Posts Tagged ‘legal and social equality’

Remembering the “Mother of All Marches”

Thursday, August 22nd, 2013

Louisvillian Raoul Cunningham was a 22-year-old college student when he participated in the 1963 March on Washington for Jobs and Freedom. Half a century later, Cunningham, who now heads the Louisville NAACP, questions how much the march improved employment or equality for African-Americans in the years since.

This weekend, thousands will caravan to Washington, D.C., to commemorate the 50th anniversary of the monumental civil rights event. Nearly 250,000 people crowded together on the National Mall on August 28, 1963 to peacefully demonstrate for racial equality in rights and economic opportunities. For Cunningham, participating in the march was a natural extension of his activism that began when we has a teenager. During the civil rights era, Cunningham was arrested on several occasions at demonstrations he helped organize.

“At that point, civil rights was in the forefront and on every African-American college student’s mind,” says Cunningham. “You didn’t know that we would be sitting here today talking about a commemoration of the March on Washington. We didn’t know it was the mother of all marches at that time,” he added.

The most dramatic outcome of the march came less than a year later when Congress passed the 1964 Civil Rights Act. You can watch excerpts of the signing ceremony and President Lyndon B. Johnson’s remarks here.

Recent events have prompted some to question the flat-lining or even regression of equality: U.S. Supreme Court rulings rolling back affirmative action and pre-clearance provisions of voting rights laws; disproportionate incarceration of minorities; higher than national average jobless numbers among blacks; and even the verdict in the killing of 17-year-old Trayvon Martin.

Howard Fineman of the Huffington Post Media Group has been examining the state of black America. I spoke with him last month in Washington and he explained what prompted the Huffington Post to investigate civil rights progress since the 1963 march.

This weekend on Connections with Renee Shaw, we’ll reflect on the March on Washington and the dramatic events that precipitated it. Former Kentucky State Senator Georgia Davis Powers tells how the Washington march inspired planning for a civil rights march on Kentucky’s capitol that would occur seven months later. Independent journalist and adjunct professor Betty Baye shares her memories and the importance of studying the movement for a deeper perspective on current issues.

Connections with Renee Shaw airs Friday at 5 p.m. on KET2 and Sunday at 1:30 p.m. on KET.

PBS will mark the 50th anniversary of the March on Washington with a full week of special programming. A highlight includes a new documentary that reveals the dramatic story behind the massive demonstration. It features interviews with Harry Belefonte, Julian Bond, Oprah Winfrey, Andrew Young, and more. The March premiers Tuesday at 9 p.m. on KET. Learn more about the PBS coverage and online events at pbs.org/marchonwashington.

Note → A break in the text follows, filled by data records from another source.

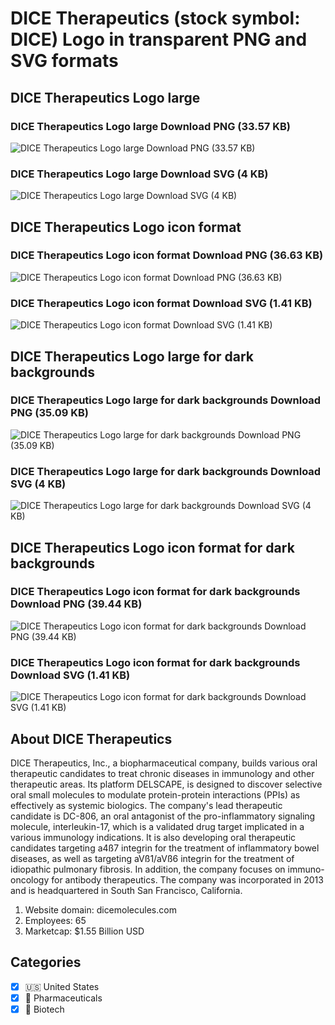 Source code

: # DICE Therapeutics (stock symbol: DICE) Logo in transparent PNG and SVG formats

## DICE Therapeutics Logo large

### DICE Therapeutics Logo large Download PNG (33.57 KB)

![DICE Therapeutics Logo large Download PNG (33.57 KB)](/img/orig/DICE_BIG-ab8d1798.png)

### DICE Therapeutics Logo large Download SVG (4 KB)

![DICE Therapeutics Logo large Download SVG (4 KB)](/img/orig/DICE_BIG-6bfb4875.svg)

## DICE Therapeutics Logo icon format

### DICE Therapeutics Logo icon format Download PNG (36.63 KB)

![DICE Therapeutics Logo icon format Download PNG (36.63 KB)](/img/orig/DICE-b5d765f8.png)

### DICE Therapeutics Logo icon format Download SVG (1.41 KB)

![DICE Therapeutics Logo icon format Download SVG (1.41 KB)](/img/orig/DICE-c4501d30.svg)

## DICE Therapeutics Logo large for dark backgrounds

### DICE Therapeutics Logo large for dark backgrounds Download PNG (35.09 KB)

![DICE Therapeutics Logo large for dark backgrounds Download PNG (35.09 KB)](/img/orig/DICE_BIG.D-ed701571.png)

### DICE Therapeutics Logo large for dark backgrounds Download SVG (4 KB)

![DICE Therapeutics Logo large for dark backgrounds Download SVG (4 KB)](/img/orig/DICE_BIG.D-5b773457.svg)

## DICE Therapeutics Logo icon format for dark backgrounds

### DICE Therapeutics Logo icon format for dark backgrounds Download PNG (39.44 KB)

![DICE Therapeutics Logo icon format for dark backgrounds Download PNG (39.44 KB)](/img/orig/DICE.D-3c4cad7d.png)

### DICE Therapeutics Logo icon format for dark backgrounds Download SVG (1.41 KB)

![DICE Therapeutics Logo icon format for dark backgrounds Download SVG (1.41 KB)](/img/orig/DICE.D-7a11a822.svg)

## About DICE Therapeutics

DICE Therapeutics, Inc., a biopharmaceutical company, builds various oral therapeutic candidates to treat chronic diseases in immunology and other therapeutic areas. Its platform DELSCAPE, is designed to discover selective oral small molecules to modulate protein-protein interactions (PPIs) as effectively as systemic biologics. The company's lead therapeutic candidate is DC-806, an oral antagonist of the pro-inflammatory signaling molecule, interleukin-17, which is a validated drug target implicated in a various immunology indications. It is also developing oral therapeutic candidates targeting a4ß7 integrin for the treatment of inflammatory bowel diseases, as well as targeting aVß1/aVß6 integrin for the treatment of idiopathic pulmonary fibrosis. In addition, the company focuses on immuno-oncology for antibody therapeutics. The company was incorporated in 2013 and is headquartered in South San Francisco, California.

1. Website domain: dicemolecules.com
2. Employees: 65
3. Marketcap: $1.55 Billion USD


## Categories
- [x] 🇺🇸 United States
- [x] 💊 Pharmaceuticals
- [x] 🧬 Biotech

Raoul Cunningham says he’s excited about the celebrations, but is eager to see if the commemorations will inspire new efforts to expand the franchise of civil rights. In his words, “there is still a civil rights battle.”

Kentucky Beyond the Color Line?

Friday, January 13th, 2012

In the 1950s and ’60s, Kentucky and the nation were swept by the Civil Rights Movement. Kentucky’s story of courageous African Americans and sympathetic supporters who organized to demand legal and social equality was documented 10 years ago in Living the Story: The Civil Rights Movement in Kentucky.

On this 10-year anniversary of that landmark production, we celebrate those brave heroes still among us and discuss how far we have yet to go in race relations in Kentucky Beyond the Color Line, which airs Monday, January 16th at 9 pm ET on KET.

Living the Story precedes the follow-up program at 8 pm. Filmmaker, documentarian, and co-producer of Living the Story, Joan Brannon captures the strife, struggle, and victories of Kentucky foot soldiers in the quest for equality. She is featured in the anniversary program, discussing the project’s personal importance to her and what she discovered in Kentucky’s untold civil rights story.

Many on the frontline of civil rights are no longer with us, but Kentucky Beyond the Color Line is honored to assemble those who remain. I sat down with former state Senator Georgia Davis Powers, the first African American and woman to serve in that body; P.G. Peeples, the president and CEO of the Urban League of Lexington-Fayette County; Raoul Cunningham, NAACP Louisville leader; J. Blaine Hudson, EdD, dean of the College of Arts and Sciences at the University of Louisville; and John Johnson, executive director of the Kentucky Commission on Human Rights, to discuss race relations today and the truth or fiction of post-racial society notion.

The program also features voices of three Kentucky high school youth, whose view of race relations may differ from earlier generations.

Young political operatives, graduates of Berea College, offer some provocative commentary about racial transcendence and the new frontiers of civil rights in Kentucky and the nation. Charles Badger, a Republican congressional aid and Christian Motley, a Democratic strategist chime in.

Kentucky Beyond the Color Line airs Monday, January 16th, at 9 pm on KET.